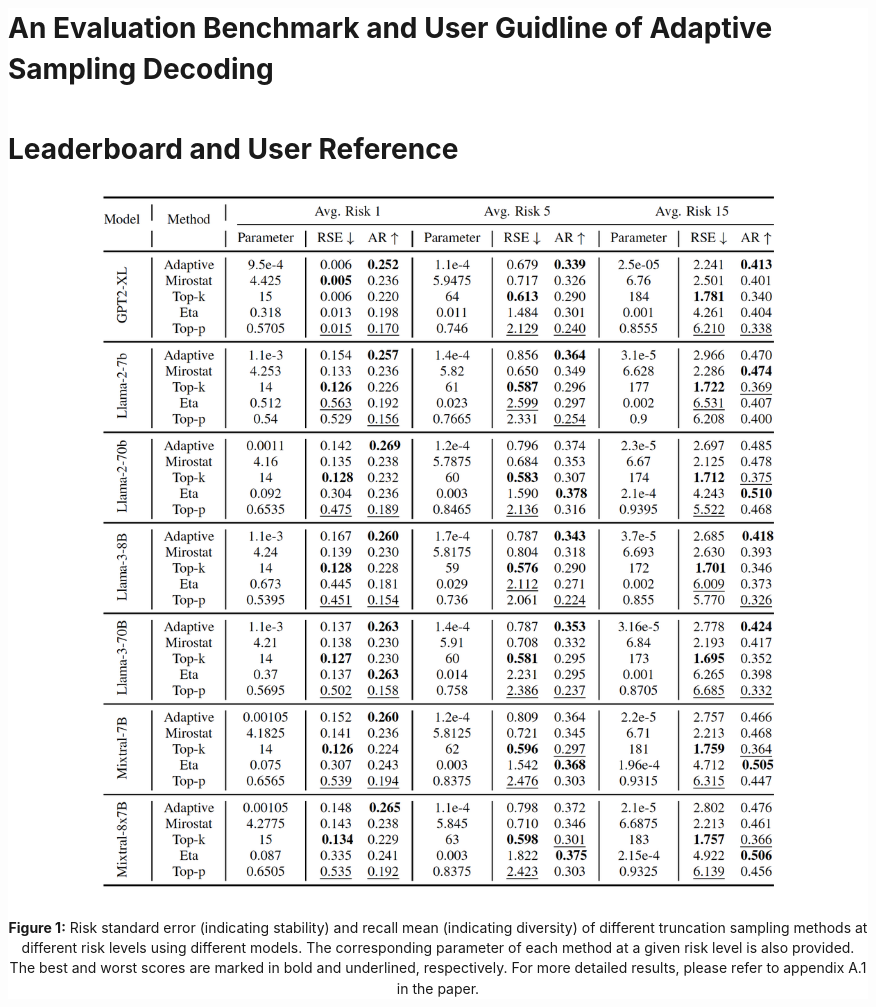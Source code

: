 # An Evaluation Benchmark and User Guidline of Adaptive Sampling Decoding

# Leaderboard and User Reference
<p align="center">
   <img src="leaderboard.png" alt="drawing" width="700"/>
</p>
<p align="center">
   <b>Figure 1:</b> Risk standard error (indicating stability) and recall mean (indicating diversity) of different truncation sampling methods at different risk levels using different models. The corresponding parameter of each method at a given risk level is also provided. The best and worst scores are marked in bold and underlined, respectively. For more detailed results, please refer to appendix A.1 in the paper.
</p>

#####

* **WHAT TO WORK ON**:
Out of the preceding entries, pull every line containing the string "User".

* **ANSWER SECTION**:
: # An Evaluation Benchmark and User Guidline of Adaptive Sampling Decoding
# Leaderboard and User Reference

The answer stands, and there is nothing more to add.